With Japan’s self-imposed isolation in the late seventeenth century exports were limited, with the country eventually trading only with the Chinese and Dutch, continuing to design porcelain specifically for export and to appeal to the Western market. Dutch traders often designed porcelain they believed would be popular in Europe and shipped it to Japan to be copied. The porcelain was both decorative and functional taking the form of tea bowls, chargers, and vases.
This early eighteenth-century Charger, made circa 1725, displays patterns typically associated with late 17th- and early 18th-century Japanese Imari porcelain. Its white ground base has been decorated with gold, blue and red, with patterns and images from nature. At 14 ½ inches across it is possible that the charger would have been functional as well decorative.
It was during Japan’s period of isolation that China resumed porcelain exports with encouragement from the Emperor Kangxi. The Chinese, adept at replicating Japanese styles, quickly established themselves as the new epicentre of porcelain export, benefitting from low-cost labour and open ports. Japanese porcelain export rapidly fell into decline as a consequence.

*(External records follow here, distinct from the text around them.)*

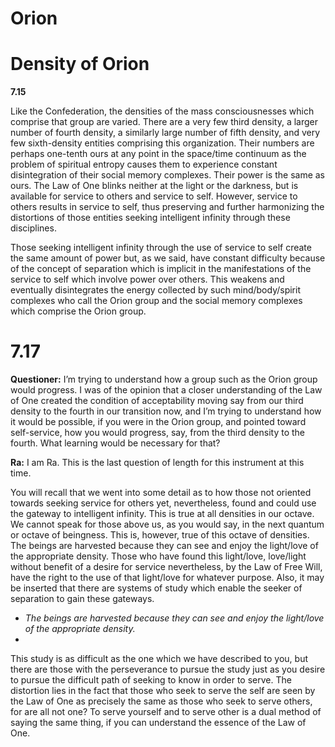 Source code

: # Orion

# Density of Orion
**7.15**

Like the Confederation, the densities of the mass consciousnesses which comprise that group are varied. There are a very few third density, a larger number of fourth density, a similarly large number of fifth density, and very few sixth-density entities comprising this organization. Their numbers are perhaps one-tenth ours at any point in the space/time continuum as the problem of spiritual entropy causes them to experience constant disintegration of their social memory complexes. Their power is the same as ours. The Law of One blinks neither at the light or the darkness, but is available for service to others and service to self. However, service to others results in service to self, thus preserving and further harmonizing the distortions of those entities seeking intelligent infinity through these disciplines.  
  
Those seeking intelligent infinity through the use of service to self create the same amount of power but, as we said, have constant difficulty because of the concept of separation which is implicit in the manifestations of the service to self which involve power over others. This weakens and eventually disintegrates the energy collected by such mind/body/spirit complexes who call the Orion group and the social memory complexes which comprise the Orion group.  

# 7.17
**Questioner:** I’m trying to understand how a group such as the Orion group would progress. I was of the opinion that a closer understanding of the Law of One created the condition of acceptability moving say from our third density to the fourth in our transition now, and I’m trying to understand how it would be possible, if you were in the Orion group, and pointed toward self-service, how you would progress, say, from the third density to the fourth. What learning would be necessary for that?

**Ra:** I am Ra. This is the last question of length for this instrument at this time.  
  
You will recall that we went into some detail as to how those not oriented towards seeking service for others yet, nevertheless, found and could use the gateway to intelligent infinity. This is true at all densities in our octave. We cannot speak for those above us, as you would say, in the next quantum or octave of beingness. This is, however, true of this octave of densities. The beings are harvested because they can see and enjoy the light/love of the appropriate density. Those who have found this light/love, love/light without benefit of a desire for service nevertheless, by the Law of Free Will, have the right to the use of that light/love for whatever purpose. Also, it may be inserted that there are systems of study which enable the seeker of separation to gain these gateways.  
- *The beings are harvested because they can see and enjoy the light/love of the appropriate density.* 
- 
This study is as difficult as the one which we have described to you, but there are those with the perseverance to pursue the study just as you desire to pursue the difficult path of seeking to know in order to serve. The distortion lies in the fact that those who seek to serve the self are seen by the Law of One as precisely the same as those who seek to serve others, for are all not one? To serve yourself and to serve other is a dual method of saying the same thing, if you can understand the essence of the Law of One. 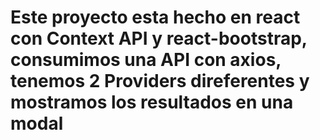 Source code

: # Este proyecto esta hecho en react con Context API y react-bootstrap, consumimos una API con axios, tenemos 2 Providers direferentes y mostramos los resultados en una modal
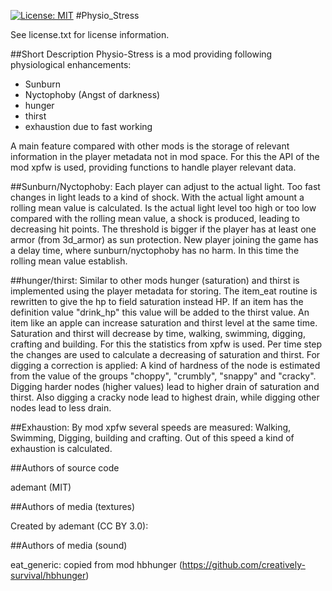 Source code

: [![License: MIT](https://img.shields.io/badge/License-MIT-yellow.svg)](https://opensource.org/licenses/MIT)
#Physio_Stress

See license.txt for license information.

##Short Description
Physio-Stress is a mod providing following physiological enhancements:
- Sunburn
- Nyctophoby (Angst of darkness)
- hunger
- thirst
- exhaustion due to fast working

A main feature compared with other mods is the storage of relevant information in the player metadata not in mod space. For this the API of the mod xpfw is used, providing functions to handle player relevant data.

##Sunburn/Nyctophoby:
Each player can adjust to the actual light. Too fast changes in light leads to a kind of shock.
With the actual light amount a rolling mean value is calculated. Is the actual light level too high or too low compared with the rolling mean value, a shock is produced, leading to decreasing hit points.
The threshold is bigger if the player has at least one armor (from 3d_armor) as sun protection.
New player joining the game has a delay time, where sunburn/nyctophoby has no harm. In this time the rolling mean value establish.

##hunger/thirst:
Similar to other mods hunger (saturation) and thirst is implemented using the player metadata for storing.
The item_eat routine is rewritten to give the hp to field saturation instead HP.
If an item has the definition value "drink_hp" this value will be added to the thirst value.
An item like an apple can increase saturation and thirst level at the same time.
Saturation and thirst will decrease by time, walking, swimming, digging, crafting and building. For this the statistics from xpfw is used. Per time step the changes are used to calculate a decreasing of saturation and thirst.
For digging a correction is applied: A kind of hardness of the node is estimated from the value of the groups "choppy", "crumbly", "snappy" and "cracky". Digging harder nodes (higher values) lead to higher drain of saturation and thirst. Also digging a cracky node lead to highest drain, while digging other nodes lead to less drain.

##Exhaustion:
By mod xpfw several speeds are measured: Walking, Swimming, Digging, building and crafting. Out of this speed a kind of exhaustion is calculated.

##Authors of source code

ademant (MIT)

##Authors of media (textures)
  
Created by ademant (CC BY 3.0):

##Authors of media (sound)

  eat_generic:	copied from mod hbhunger (https://github.com/creatively-survival/hbhunger)
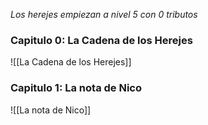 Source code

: 
_Los herejes empiezan a nivel 5 con 0 tributos_
### Capitulo 0: La Cadena de los Herejes
![[La Cadena de los Herejes]]
### Capitulo 1: La nota de Nico
![[La nota de Nico]] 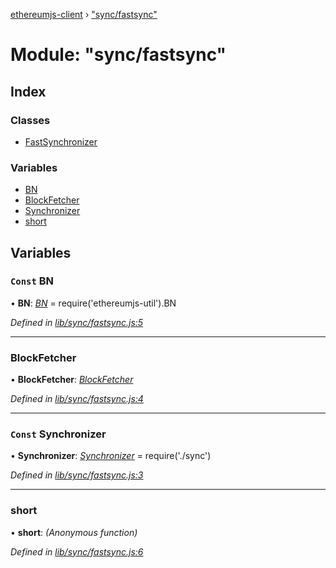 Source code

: [ethereumjs-client](../README.md) › ["sync/fastsync"](_sync_fastsync_.md)

# Module: "sync/fastsync"

## Index

### Classes

* [FastSynchronizer](../classes/_sync_fastsync_.fastsynchronizer.md)

### Variables

* [BN](_sync_fastsync_.md#const-bn)
* [BlockFetcher](_sync_fastsync_.md#blockfetcher)
* [Synchronizer](_sync_fastsync_.md#const-synchronizer)
* [short](_sync_fastsync_.md#short)

## Variables

### `Const` BN

• **BN**: *[BN](_blockchain_chain_.md#bn)* = require('ethereumjs-util').BN

*Defined in [lib/sync/fastsync.js:5](https://github.com/ethereumjs/ethereumjs-client/blob/master/lib/sync/fastsync.js#L5)*

___

###  BlockFetcher

• **BlockFetcher**: *[BlockFetcher](../classes/_sync_fetcher_blockfetcher_.blockfetcher.md)*

*Defined in [lib/sync/fastsync.js:4](https://github.com/ethereumjs/ethereumjs-client/blob/master/lib/sync/fastsync.js#L4)*

___

### `Const` Synchronizer

• **Synchronizer**: *[Synchronizer](../classes/_sync_sync_.synchronizer.md)* = require('./sync')

*Defined in [lib/sync/fastsync.js:3](https://github.com/ethereumjs/ethereumjs-client/blob/master/lib/sync/fastsync.js#L3)*

___

###  short

• **short**: *(Anonymous function)*

*Defined in [lib/sync/fastsync.js:6](https://github.com/ethereumjs/ethereumjs-client/blob/master/lib/sync/fastsync.js#L6)*

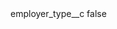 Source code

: <?xml version="1.0" encoding="UTF-8"?>
<CustomMetadata xmlns="http://soap.sforce.com/2006/04/metadata">
    <label>employer_type__c</label>
    <protected>false</protected>
</CustomMetadata>
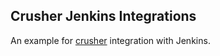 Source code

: ## Crusher Jenkins Integrations

An example for [crusher](https://github.com/crusherdev/crusher) integration with Jenkins. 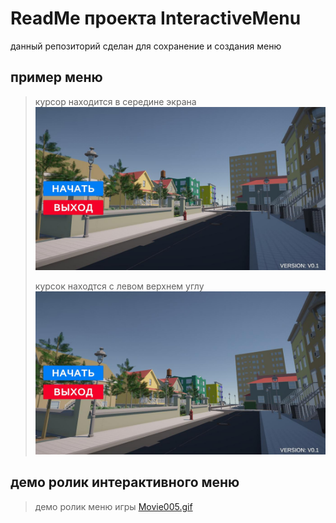 # ReadMe проекта InteractiveMenu
данный репозиторий сделан для сохранение и создания меню</br>
## пример меню
> курсор находится в середине экрана
> ![картинка меню1](/Assets/Images/readMe/menu1.jpg)
> 
> курсок находтся с левом верхнем углу
> ![картинка меню2](/Assets/Images/readMe/menu2.jpg)

## демо ролик интерактивного меню

> демо ролик меню игры
> [Movie005.gif](https://postimg.cc/rDM1WWqf)
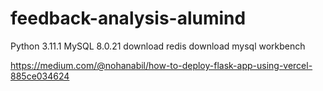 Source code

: # feedback-analysis-alumind

Python 3.11.1
MySQL 8.0.21
download redis
download mysql workbench


https://medium.com/@nohanabil/how-to-deploy-flask-app-using-vercel-885ce034624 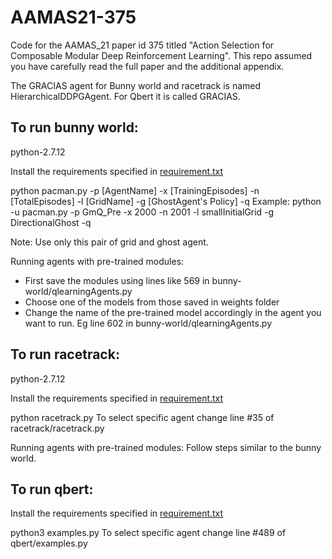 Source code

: # AAMAS21-375
Code for the AAMAS_21 paper id 375 titled "Action Selection for Composable Modular Deep Reinforcement Learning". This repo assumed you have carefully read the full paper and the additional appendix.

The GRACIAS agent for Bunny world and racetrack is named HierarchicalDDPGAgent. For Qbert it is called GRACIAS.

## To run bunny world:
python-2.7.12

Install the requirements specified in [requirement.txt](https://github.com/damnOblivious/AAMAS21-375/blob/main/requirements.txt)

python pacman.py -p [AgentName] -x [TrainingEpisodes] -n [TotalEpisodes]  -l [GridName] -g [GhostAgent's Policy] -q
Example:
python -u pacman.py -p GmQ_Pre -x 2000 -n 2001  -l smallInitialGrid -g DirectionalGhost -q


Note: Use only this pair of grid and ghost agent.

Running agents with pre-trained modules:
- First save the modules using lines like 569 in bunny-world/qlearningAgents.py
- Choose one of the models from those saved in weights folder
- Change the name of the pre-trained model accordingly in the agent you want to run. Eg line 602 in bunny-world/qlearningAgents.py


## To run racetrack:
python-2.7.12

Install the requirements specified in [requirement.txt](https://github.com/damnOblivious/AAMAS21-375/blob/main/requirements.txt)

python racetrack.py
To select specific agent change line #35 of racetrack/racetrack.py

Running agents with pre-trained modules: Follow steps similar to the bunny world.

## To run qbert:
Install the requirements specified in [requirement.txt](https://github.com/damnOblivious/AAMAS21-375/blob/main/qbert/requirements.txt)

python3 examples.py
To select specific agent change line #489 of qbert/examples.py
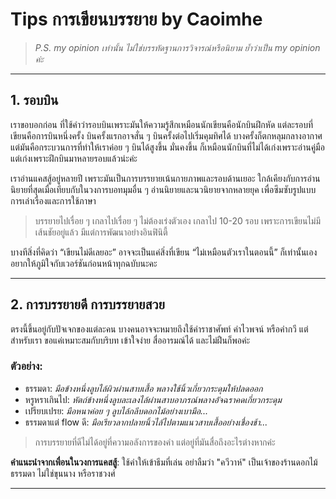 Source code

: # Tips การเขียนบรรยาย by Caoimhe

> *P.S. my opinion เท่านั้น ไม่ใช่บรรทัดฐานการวิจารณ์หรือนิยาม ย้ำว่าเป็น my opinion ค่ะ*

---

## 1. รอบบิน

เราขอบอกก่อน ที่ใช้คำว่ารอบบินเพราะมันให้ความรู้สึกเหมือนนักเขียนคือนักบินฝึกหัด แต่ละรอบที่เขียนคือการบินหนึ่งครั้ง บินครั้งแรกอาจสั่น ๆ บินครั้งต่อไปเริ่มคุมทิศได้ บางครั้งก็ตกหลุมกลางอากาศ แต่มันคือกระบวนการที่ทำให้เราค่อย ๆ บินได้สูงขึ้น มั่นคงขึ้น ก็เหมือนนักบินที่ไม่ได้เก่งเพราะอ่านคู่มือ แต่เก่งเพราะฝึกบินมาหลายรอบแล้วน่ะค่ะ

เราอ่านแคสสู้อยู่หลายปี เพราะมันเป็นการบรรยายเน้นกายภาพและรอบด้านเยอะ ใกล้เคียงกับการอ่านนิยายที่สุดเมื่อเทียบกับในวงการบอทมุมอื่น ๆ อ่านนิยายและนวนิยายจากหลายยุค เพื่อซึมซับรูปแบบการเล่าเรื่องและการใช้ภาษา

> บรรยายไปเรื่อย ๆ เกลาไปเรื่อย ๆ ไม่ต้องเร่งตัวเอง เกลาไป 10-20 รอบ เพราะการเขียนไม่มีเส้นชัยอยู่แล้ว มีแต่การพัฒนาอย่างอินฟินิตี้

บางทีสิ่งที่คิดว่า “เขียนไม่ดีเลยอะ” อาจจะเป็นแค่สิ่งที่เขียน “ไม่เหมือนตัวเราในตอนนี้” ก็เท่านั้นเอง อยากให้ภูมิใจกับเวอร์ชันก่อนหน้าทุกฉบับนะคะ

---

## 2. การบรรยายดี การบรรยายสวย

ตรงนี้ขึ้นอยู่กับปัจเจกของแต่ละคน บางคนอาจจะหมายถึงใช้คำราชาศัพท์ คำไวพจน์ หรือคำกวี แต่สำหรับเรา ขอแค่เหมาะสมกับบริบท เข้าใจง่าย สื่ออารมณ์ได้ และไม่ฝืนก็พอค่ะ

### ตัวอย่าง:

- ธรรมดา: _มือข้างหนึ่งลูบไล้ผิวผ่านสาบเสื้อ พลางใช้นิ้วเกี่ยวกระดุมให้ปลดออก_
- หรูหราเกินไป: _หัตถ์ข้างหนึ่งลูบละเลงไล้ผ่านสาบอาภรณ์พลางอัจฉราคดเกี่ยวกระดุม_
- เปรียบเปรย: _มือหนาค่อย ๆ ลูบไล้กลีบดอกไม้อย่างเบามือ..._
- ธรรมดาแต่ flow ดี: _มือเรียวลากปลายนิ้วไล้ไปตามแนวสาบเสื้ออย่างเชื่องช้า..._

> การบรรยายที่ดีไม่ได้อยู่ที่ความอลังการของคำ แต่อยู่ที่มันสื่อถึงอะไรต่างหากค่ะ

**คำแนะนำจากเพื่อนในวงการแคสสู้**: ใช้คำให้เข้าธีมที่เล่น อย่าลืมว่า "ควีวาห์" เป็นเจ้าของร้านดอกไม้ธรรมดา ไม่ใช่ขุนนาง หรือราชวงศ์

---
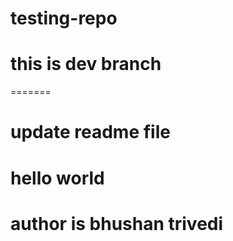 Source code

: # testing-repo
# this is dev branch
=======
# update readme file
# hello world
# author is bhushan trivedi

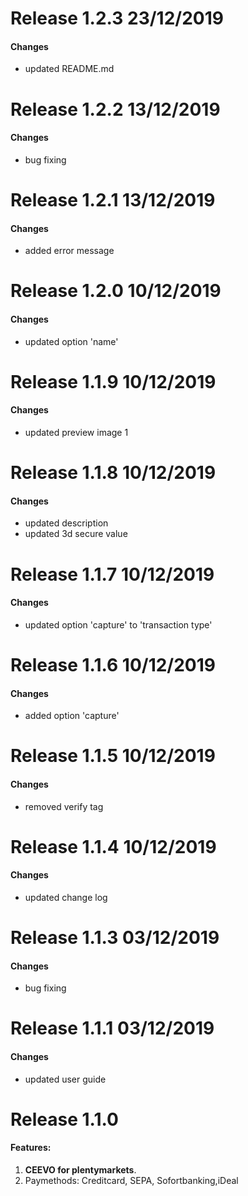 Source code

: # Release 1.2.3 23/12/2019

#### Changes

- updated README.md

# Release 1.2.2 13/12/2019

#### Changes

- bug fixing

# Release 1.2.1 13/12/2019

#### Changes

- added error message

# Release 1.2.0 10/12/2019

#### Changes

- updated option 'name'

# Release 1.1.9 10/12/2019

#### Changes

- updated preview image 1

# Release 1.1.8 10/12/2019

#### Changes

- updated description
- updated 3d secure value

# Release 1.1.7 10/12/2019

#### Changes

- updated option 'capture' to 'transaction type'

# Release 1.1.6 10/12/2019

#### Changes

- added option 'capture'


# Release 1.1.5 10/12/2019

#### Changes

- removed verify tag


# Release 1.1.4 10/12/2019

#### Changes

- updated change log

# Release 1.1.3 03/12/2019

#### Changes

- bug fixing

# Release 1.1.1 03/12/2019

#### Changes

- updated user guide

# Release 1.1.0

#### Features:
  
1. **CEEVO for plentymarkets**.
2. Paymethods: Creditcard, SEPA, Sofortbanking,iDeal
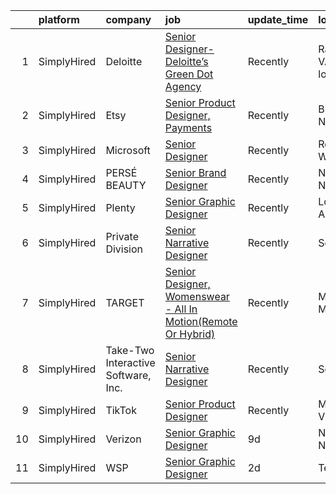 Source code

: 

|    | platform    | company                             | job                                                                                                                                                                       | update_time   | location                  |
|---:|:------------|:------------------------------------|:--------------------------------------------------------------------------------------------------------------------------------------------------------------------------|:--------------|:--------------------------|
|  1 | SimplyHired | Deloitte                            | [Senior Designer-Deloitte’s Green Dot Agency](https://www.simplyhired.com/job/0KfhKJQ-XZILH0HJx184w318xOPXk6IG8ARXqnc2sDKF_-WRrTnUhQ?q=senior+designer)                   | Recently      | Radford, VA +53 locations |
|  2 | SimplyHired | Etsy                                | [Senior Product Designer, Payments](https://www.simplyhired.com/job/H8Tnh13TBIkKjPWCKb2NNYQuVGuI5_7B9AHjSaUsHj105ivilsk1YA?q=senior+designer)                             | Recently      | Brooklyn, NY              |
|  3 | SimplyHired | Microsoft                           | [Senior Designer](https://www.simplyhired.com/job/1vyTi9sLhnB1N1NgPBvkJzRIioGwAHgeKn7nOV5SQm1fFiU9BWAtMA?q=senior+designer)                                               | Recently      | Redmond, WA               |
|  4 | SimplyHired | PERSÉ BEAUTY                        | [Senior Brand Designer](https://www.simplyhired.com/job/jvB_gKWXLkHnSO8lR3W1Tj642QDWpUlsbMXUh-NGasxpLtsv022uPQ?q=senior+designer)                                         | Recently      | New York, NY              |
|  5 | SimplyHired | Plenty                              | [Senior Graphic Designer](https://www.simplyhired.com/job/d7kbOIeuDSbtkLUq9_TrvIEToL84gDbpB8jb_AtYDuHe8S4gO4JfSA?q=senior+designer)                                       | Recently      | Los Angeles, CA           |
|  6 | SimplyHired | Private Division                    | [Senior Narrative Designer](https://www.simplyhired.com/job/AvyXH1C-epanLC76hr27Xdo-zTv0e2i05js5ToScsjUt6IQfFPiLqw?q=senior+designer)                                     | Recently      | Seattle, WA               |
|  7 | SimplyHired | TARGET                              | [Senior Designer, Womenswear - All In Motion(Remote Or Hybrid)](https://www.simplyhired.com/job/fQYXGI894wf_QoZVtvAilY51D3gqqvcloGKLSzt0H51cF_iO0WqwSw?q=senior+designer) | Recently      | Minneapolis, MN           |
|  8 | SimplyHired | Take-Two Interactive Software, Inc. | [Senior Narrative Designer](https://www.simplyhired.com/job/51l4Hz0z9czVkkIGWOQX7r-h8D0ZOZm75SUhasPqNjzIWC0hZmxWPw?q=senior+designer)                                     | Recently      | Seattle, WA               |
|  9 | SimplyHired | TikTok                              | [Senior Product Designer](https://www.simplyhired.com/job/ZHvC97c2QGIlPQg1ZqnMtW7LS742cDQGTX7M3zoDlvab9OKl6mwN_w?q=senior+designer)                                       | Recently      | Mountain View, CA         |
| 10 | SimplyHired | Verizon                             | [Senior Graphic Designer](https://www.simplyhired.com/job/kn-Lvi5G-elbRMvaFDx0OEowx6J5R9kUXomQ7VqkRJlAk8YfqOUHlA?q=senior+designer)                                       | 9d            | New York, NY              |
| 11 | SimplyHired | WSP                                 | [Senior Graphic Designer](https://www.simplyhired.com/job/5GKWv-rkqGXgIfhtCGM23kWi5EgHWTid5h7fiwfg0oLpv8ksGpyYyQ?q=senior+designer)                                       | 2d            | Tempe, AZ                 |
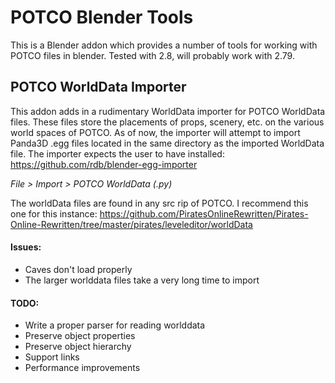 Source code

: # POTCO Blender Tools
This is a Blender addon which provides a number of tools for working with POTCO files in blender. Tested with 2.8, will probably work with 2.79.

## POTCO WorldData Importer
This addon adds in a rudimentary WorldData importer for POTCO WorldData files. These files store the placements of props, scenery, etc. on the various world spaces of POTCO. As of now, the importer will attempt to import Panda3D .egg files located in the same directory as the imported WorldData file. The importer expects the user to have installed: https://github.com/rdb/blender-egg-importer 

*File > Import > POTCO WorldData (.py)*

The worldData files are found in any src rip of POTCO. I recommend this one for this instance:
https://github.com/PiratesOnlineRewritten/Pirates-Online-Rewritten/tree/master/pirates/leveleditor/worldData

#### Issues:
- Caves don't load properly
- The larger worlddata files take a very long time to import

#### TODO:
- Write a proper parser for reading worlddata
- Preserve object properties 
- Preserve object hierarchy
- Support links
- Performance improvements
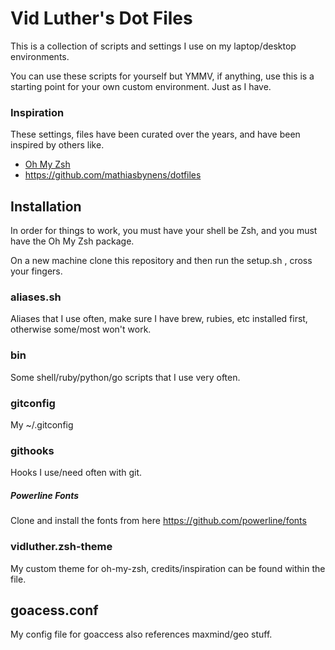 # Vid Luther's Dot Files

This is a collection of scripts and settings I use on my laptop/desktop environments. 

You can use these scripts for yourself but YMMV, if anything, use this is a starting point for your
own custom environment. Just as I have. 

### Inspiration

These settings, files have been curated over the years, and have been inspired by others like.

 - [Oh My Zsh](https://github.com/ohmyzsh/ohmyzsh)
 - https://github.com/mathiasbynens/dotfiles

## Installation 

In order for things to work, you must have your shell be Zsh, and you must have the Oh My Zsh package.

On a new machine clone this repository and then run the setup.sh , cross your fingers. 


### aliases.sh
Aliases that I use often, make sure I have brew, rubies, etc installed first, otherwise some/most won't work. 


### bin

Some shell/ruby/python/go scripts that I use very often.

### gitconfig 
My ~/.gitconfig 

### githooks

Hooks I use/need often with git. 

##### Powerline Fonts 
Clone and install the fonts from here https://github.com/powerline/fonts

### vidluther.zsh-theme

My custom theme for oh-my-zsh, credits/inspiration can be found within the file.

## goacess.conf 
My config file for goaccess also references maxmind/geo stuff.

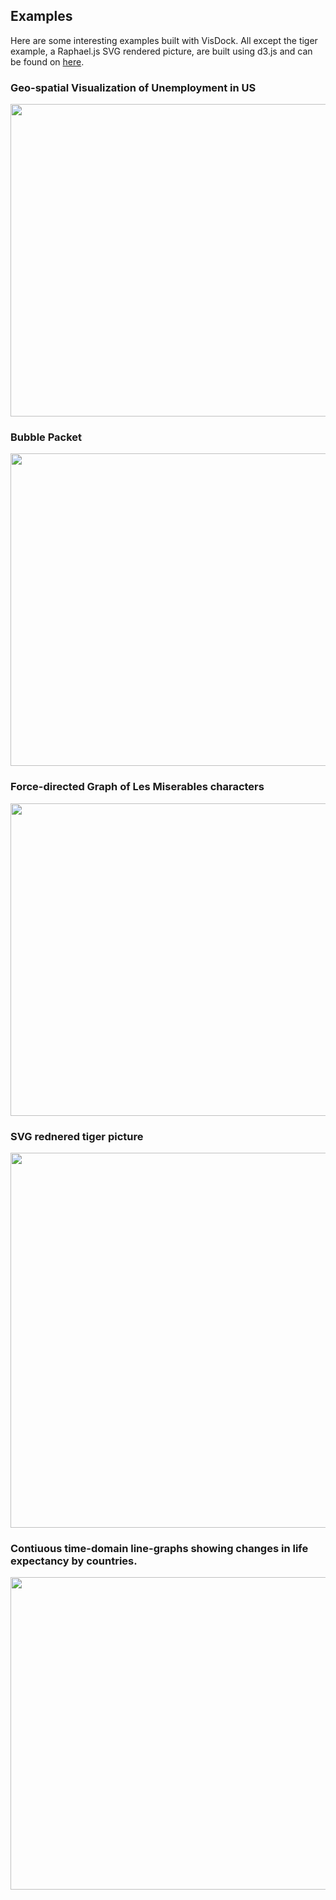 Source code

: Examples
----------------------------------------------------------------------------------------------------
Here are some interesting examples built with VisDock. All except the tiger example, a Raphael.js SVG
rendered picture, are built using d3.js and can be found on <a href =
"https://github.com/mbostock/d3/wiki/Gallery"> here</a>.

### Geo-spatial Visualization of Unemployment in US
<img src="https://github.com/jungujchoi/VisDock/blob/master/Others/map.png?raw=true" 
width = "700" height = "500">

### Bubble Packet
<img src="https://github.com/jungujchoi/VisDock/blob/master/Others/bubblepacket.png?raw=true"
width = "600" height = "500">

### Force-directed Graph of Les Miserables characters
<img src="https://github.com/jungujchoi/VisDock/blob/master/Others/force-directed.png?raw=true"
width = "600" height = "500">

### SVG rednered tiger picture
<img src="https://github.com/jungujchoi/VisDock/blob/master/Others/tiger.png?raw=true"
width = "600" height = "600">

### Contiuous time-domain line-graphs showing changes in life expectancy by countries.
<img src="https://github.com/jungujchoi/VisDock/blob/master/Others/LifeExpectancy.png?raw=true"
width = "700" height = "500">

The period of isolation ended in 1854 when American warships forced Japan to reopen its ports to the rest of the world and by 1858 all Japanese ports were fully open again. Their exchange rates were, by now, dated, leading to a 200% loss on gold transactions, and Japanese currency was devalued. Foreigners also spread cholera, leading to hundreds of thousands of deaths across the country.
Gradually the Japanese accepted that they would have to adapt and modernise in order to compete with the West. Industrialisation was encouraged by the government who issued loans and grants.
At this time porcelain makers revived old Imari patterns. But designs which they had previously exported to Europe had been replicated by the British and Germans who were producing comparable and, arguably, better-quality examples. Imari porcelain, exported at this time, was often produced solely for decorative purposes, for example large chargers which would serve only to be displayed. Nonetheless, the quality of these pieces is still exceptionally high and, at auction, 19th century Imari, with their rich colours, continue to command high prices.
This pair of Imari bottle vases stand at 30 inches tall. Made circa 1860, they are a perfect example of porcelain being produced, once again, to be exported to the West. Their height indicates that they were intended for decorative purposes and they would have been considered exceptionally grand and exotic in a period where the West became entranced by the new treasures being exported from Japan.
The bold colours, varying scales and forms and exceptionally crafted porcelain produced in Japan from the 17th century through to the late 19th century played an important role in shaping the Western interior; its legacy is clear from the large collections still sitting in country houses in England as well as in important museum collections.